Source texts of formatted documents:
━━━━━━━━━━

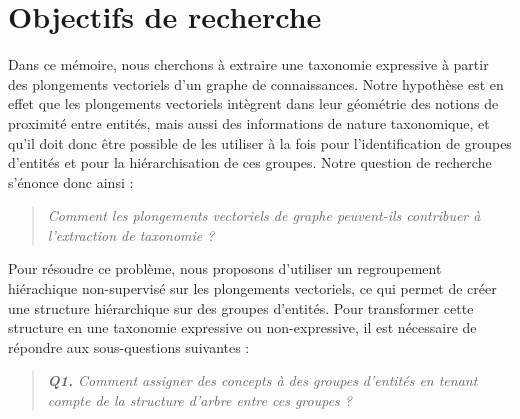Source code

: 




\section{Objectifs de recherche}  %

Dans ce mémoire, nous cherchons à extraire une taxonomie expressive à partir des plongements vectoriels d'un graphe de connaissances.
%
Notre hypothèse est en effet que les plongements vectoriels intègrent dans leur géométrie des notions de proximité entre entités, mais aussi des informations de nature taxonomique, et
%
qu'il doit donc être possible de les utiliser à la fois pour l'identification de groupes d'entités et pour la hiérarchisation de ces groupes. 
%
Notre question de recherche s'énonce donc ainsi :

\begin{quote}
    \emph{Comment les plongements vectoriels de graphe peuvent-ils contribuer à l'extraction de taxonomie ?}
\end{quote}


Pour résoudre ce problème, nous proposons d'utiliser un regroupement hiérachique non-supervisé sur les plongements vectoriels, ce qui permet de créer une structure hiérarchique sur des groupes d'entités. Pour transformer cette structure en une taxonomie expressive ou non-expressive, il est nécessaire de répondre aux sous-questions suivantes :
%
\begin{quote}
    \emph{\textbf{Q1.} Comment assigner des concepts à des groupes d'entités en tenant compte de la structure d'arbre entre ces groupes ?}
\end{quote}

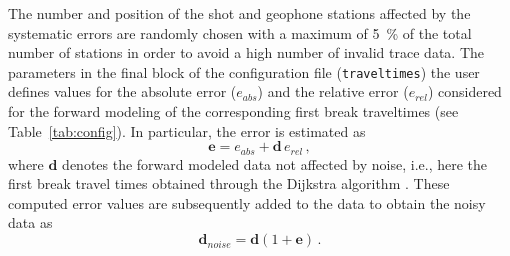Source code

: \documentclass[a4paper,fleqn]{cas-sc}
\newcommand{\vecmat}[1]{\bm #1}
\begin{document}
The number and position of the shot and geophone stations affected by the systematic errors are randomly chosen with a maximum of \qty{5}{\%} of the total number of stations in order to avoid a high number of invalid trace data.
The parameters in the final block of the configuration file (\texttt{traveltimes}) the user defines values for the absolute error ($e_{abs}$) and the relative error ($e_{rel}$) considered for the forward modeling of the corresponding first break traveltimes (see Table~\ref{tab:config}). In particular, the error is estimated as
\begin{equation}
	\vecmat{e} = e_{abs} + \vecmat{d}\,e_{rel}\,, 
	\label{eq:esterr}
\end{equation}
where $\vecmat{d}$ denotes the forward modeled data not affected by noise, i.e., here the first break travel times obtained through the Dijkstra algorithm \citep{dijkstra1959}. These computed error values are subsequently added to the data to obtain the noisy data as
\begin{equation}
	\vecmat{d_{noise}}=\vecmat{d}\left(1 + \vecmat{e}\right)\,.
	\label{eq:noisydata}
\end{equation}
\end{document}
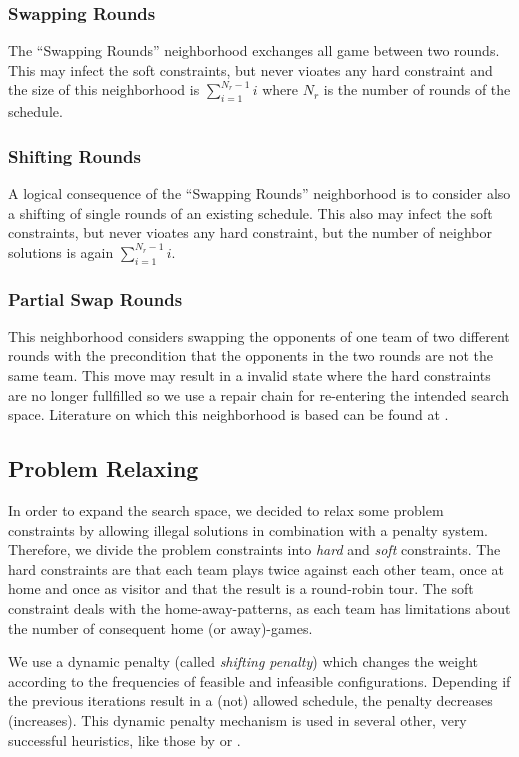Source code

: \documentclass[a4paper,11pt]{article}
\begin{document}
\subsubsection{Swapping Rounds}
The ``Swapping Rounds'' neighborhood exchanges all game between two rounds. This may infect the soft constraints, but never vioates any hard constraint and the 
size of this neighborhood is $\sum_{i=1}^{N_r-1}i$ where $N_r$ is the number of rounds of the schedule.

\subsubsection{Shifting Rounds}
A logical consequence of the ``Swapping Rounds'' neighborhood is to consider also a shifting of single rounds of an existing schedule. 
This also may infect the soft constraints, but never vioates any hard constraint, but the number of neighbor solutions is again $\sum_{i=1}^{N_r-1}i$.

\subsubsection{Partial Swap Rounds}
This neighborhood considers swapping the opponents of one team of two different rounds with the precondition that the opponents in the 
two rounds are not the same team. This move may result in a invalid state where the hard constraints are no longer fullfilled so we use a 
repair chain for re-entering the intended search space. Literature on which this neighborhood is based can be found at \cite{Gaspero07,HentenryckV06, Chen_anant}.

\subsection{Problem Relaxing}
In order to expand the search space, we decided to relax some problem constraints by allowing illegal solutions in combination with a penalty system.
Therefore, we divide the problem constraints into \emph{hard} and \emph{soft} constraints. The hard constraints are that each team plays twice against 
each other team, once at home and once as visitor and that the result is a round-robin tour. 
The soft constraint deals with the home-away-patterns, as each team has limitations about the number of consequent home (or away)-games.

We use a dynamic penalty (called \emph{shifting penalty}) which changes the weight according to the frequencies of feasible and infeasible configurations.
 Depending if the previous iterations result in a (not) allowed schedule, the penalty decreases (increases). 
This dynamic penalty mechanism is used in several other, very successful heuristics, like those by \cite{Anagnostopoulos06} or \cite{Gaspero07}.
\end{document}
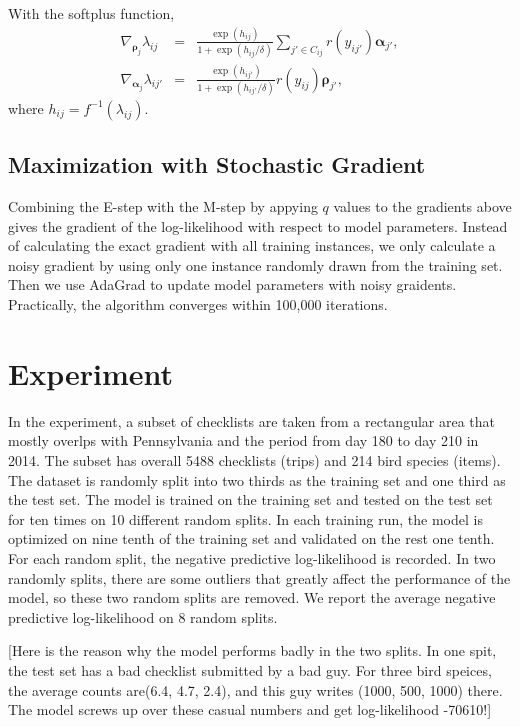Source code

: \documentclass{article}
\newcommand{\wt}{\boldsymbol{\rho}}
\newcommand{\emb}{\boldsymbol{\alpha}}
\begin{document}
With the softplus function, 
\begin{eqnarray}
\nabla_{\wt_j} \lambda_{ij} &=& \frac{\exp(h_{ij})}{1 + \exp(h_{ij} / \delta)} \sum_{j' \in C_{ij}} r(y_{ij'}) \emb_{j'}, \\
\nabla_{\emb_{j}} \lambda_{ij'} &=& \frac{\exp(h_{ij'})}{1 + \exp(h_{ij'} / \delta)}  r(y_{ij}) \wt_{j'},
\end{eqnarray}
where $h_{ij} = f^{-1}(\lambda_{ij})$.



\subsection{Maximization with Stochastic Gradient}

Combining the E-step with the M-step by appying $q$ values to the gradients above gives the gradient of the log-likelihood with respect to model parameters. 
Instead of calculating the exact gradient with all training instances, we only calculate a noisy gradient by using only one instance randomly drawn from the 
training set. Then we use AdaGrad to update model parameters with noisy graidents. Practically, the algorithm converges within 100,000 iterations. 

\section{Experiment}

In the experiment, a subset of checklists are taken from a rectangular area that mostly overlps with Pennsylvania and the period from day 180 to day 210 in 2014. The 
subset has  overall 5488 checklists (trips)
and 214 bird species (items). The dataset is randomly split into two thirds as the training set and one third as the test set. The model is trained on the training set and tested on the test set for ten times on 10 different random splits. In each training run, the model is optimized on nine tenth of the training set and validated on the rest one tenth. For each random split, the negative predictive log-likelihood is recorded. In two randomly splits, there are some outliers that greatly affect the performance of the model, so these two random splits are removed. We report the average negative predictive log-likelihood on 8 random splits.

[Here is the reason why the model performs badly in the two splits. In one spit, the test set has a bad checklist submitted by a bad guy. For three bird speices, the average counts are(6.4, 4.7, 2.4), and this guy writes (1000, 500, 1000) there. The model screws up over these casual numbers and get log-likelihood -70610!]
\end{document}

━━━━━━━━━━

What to do:
Check each line of the records above for the word "structure", then give the number of lines that have it, with no other words.

Reply to the task:
2